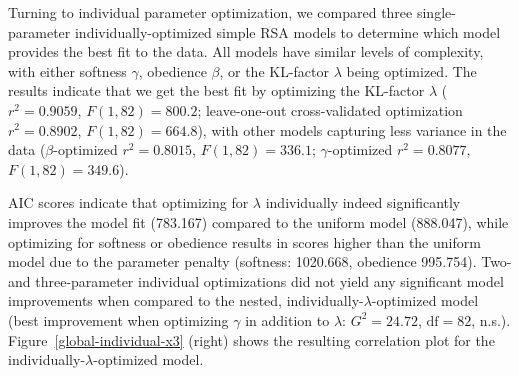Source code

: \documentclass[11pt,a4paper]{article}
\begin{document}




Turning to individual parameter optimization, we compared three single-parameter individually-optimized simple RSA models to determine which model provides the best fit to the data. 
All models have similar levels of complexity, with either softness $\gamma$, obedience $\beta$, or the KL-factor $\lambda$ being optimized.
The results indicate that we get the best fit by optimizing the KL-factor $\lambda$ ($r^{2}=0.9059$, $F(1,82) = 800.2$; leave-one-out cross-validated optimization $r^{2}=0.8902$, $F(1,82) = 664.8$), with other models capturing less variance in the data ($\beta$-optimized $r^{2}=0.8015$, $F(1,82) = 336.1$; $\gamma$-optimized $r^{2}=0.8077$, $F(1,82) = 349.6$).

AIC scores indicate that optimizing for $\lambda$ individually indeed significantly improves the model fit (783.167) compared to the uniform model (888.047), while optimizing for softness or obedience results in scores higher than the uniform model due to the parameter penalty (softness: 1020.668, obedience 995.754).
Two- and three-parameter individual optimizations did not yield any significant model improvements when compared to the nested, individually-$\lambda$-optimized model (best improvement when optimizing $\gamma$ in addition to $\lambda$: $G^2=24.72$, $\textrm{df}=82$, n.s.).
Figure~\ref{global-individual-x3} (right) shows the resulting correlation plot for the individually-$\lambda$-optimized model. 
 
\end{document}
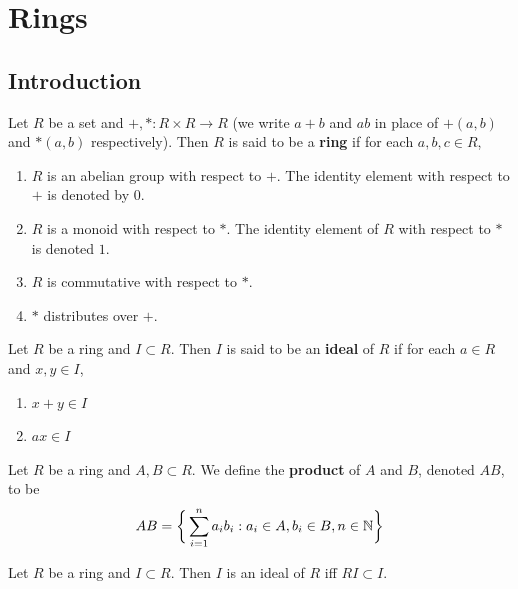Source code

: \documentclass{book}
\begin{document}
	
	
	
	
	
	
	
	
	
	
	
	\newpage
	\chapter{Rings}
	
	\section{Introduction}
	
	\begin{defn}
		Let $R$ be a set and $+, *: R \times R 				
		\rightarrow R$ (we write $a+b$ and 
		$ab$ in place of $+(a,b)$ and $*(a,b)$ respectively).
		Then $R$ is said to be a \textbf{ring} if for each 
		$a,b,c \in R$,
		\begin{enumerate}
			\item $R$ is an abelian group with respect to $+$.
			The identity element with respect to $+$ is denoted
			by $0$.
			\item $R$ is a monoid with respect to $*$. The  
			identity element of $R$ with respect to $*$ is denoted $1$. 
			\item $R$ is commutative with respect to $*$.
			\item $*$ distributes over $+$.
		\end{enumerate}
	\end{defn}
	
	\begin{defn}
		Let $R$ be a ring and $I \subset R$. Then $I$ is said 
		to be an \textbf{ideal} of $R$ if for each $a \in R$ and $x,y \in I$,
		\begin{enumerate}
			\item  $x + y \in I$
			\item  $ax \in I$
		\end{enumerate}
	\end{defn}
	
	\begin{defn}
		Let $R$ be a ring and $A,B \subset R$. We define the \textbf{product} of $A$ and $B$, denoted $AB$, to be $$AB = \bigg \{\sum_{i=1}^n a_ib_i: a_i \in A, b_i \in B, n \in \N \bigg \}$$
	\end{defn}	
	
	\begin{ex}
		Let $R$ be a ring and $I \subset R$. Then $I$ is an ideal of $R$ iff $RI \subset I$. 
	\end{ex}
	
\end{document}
------------------------------------------------------------
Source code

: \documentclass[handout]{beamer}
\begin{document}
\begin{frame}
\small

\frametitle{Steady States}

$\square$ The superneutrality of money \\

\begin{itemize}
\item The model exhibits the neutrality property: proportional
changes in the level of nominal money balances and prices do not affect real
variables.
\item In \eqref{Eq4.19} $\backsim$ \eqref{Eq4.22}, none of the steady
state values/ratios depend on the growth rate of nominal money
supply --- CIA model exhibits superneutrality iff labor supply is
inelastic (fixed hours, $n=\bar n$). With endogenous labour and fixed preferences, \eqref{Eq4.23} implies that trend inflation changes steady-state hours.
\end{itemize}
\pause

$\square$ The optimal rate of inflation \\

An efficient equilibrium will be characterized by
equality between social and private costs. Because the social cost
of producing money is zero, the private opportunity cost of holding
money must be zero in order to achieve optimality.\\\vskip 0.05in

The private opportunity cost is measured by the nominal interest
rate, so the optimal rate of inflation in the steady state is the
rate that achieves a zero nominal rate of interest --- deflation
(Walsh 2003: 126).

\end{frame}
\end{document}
------------------------------------------------------------
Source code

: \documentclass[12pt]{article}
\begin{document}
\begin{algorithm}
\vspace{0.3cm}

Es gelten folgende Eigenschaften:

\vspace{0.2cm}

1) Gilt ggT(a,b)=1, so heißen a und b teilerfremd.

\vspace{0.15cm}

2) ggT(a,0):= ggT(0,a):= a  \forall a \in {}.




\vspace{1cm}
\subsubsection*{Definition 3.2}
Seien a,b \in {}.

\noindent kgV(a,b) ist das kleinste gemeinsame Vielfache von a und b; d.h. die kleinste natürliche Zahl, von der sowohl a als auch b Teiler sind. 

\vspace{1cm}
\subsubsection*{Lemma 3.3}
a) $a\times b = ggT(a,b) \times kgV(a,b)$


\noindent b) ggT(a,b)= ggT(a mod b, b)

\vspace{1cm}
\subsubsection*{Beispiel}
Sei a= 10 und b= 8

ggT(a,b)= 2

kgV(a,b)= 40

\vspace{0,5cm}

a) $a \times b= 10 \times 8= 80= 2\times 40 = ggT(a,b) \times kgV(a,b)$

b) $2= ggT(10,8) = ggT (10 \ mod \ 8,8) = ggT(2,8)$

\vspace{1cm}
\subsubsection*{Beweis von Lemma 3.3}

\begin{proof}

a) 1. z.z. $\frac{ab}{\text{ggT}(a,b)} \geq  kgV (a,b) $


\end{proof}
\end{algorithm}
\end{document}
------------------------------------------------------------
* WHAT TO PRODUCE
What lines in the material above hold the string "Then"? List them.

* ANSWER BOX
		Then $R$ is said to be a \textbf{ring} if for each 
		Let $R$ be a ring and $I \subset R$. Then $I$ is said 
		Let $R$ be a ring and $I \subset R$. Then $I$ is an ideal of $R$ iff $RI \subset I$. 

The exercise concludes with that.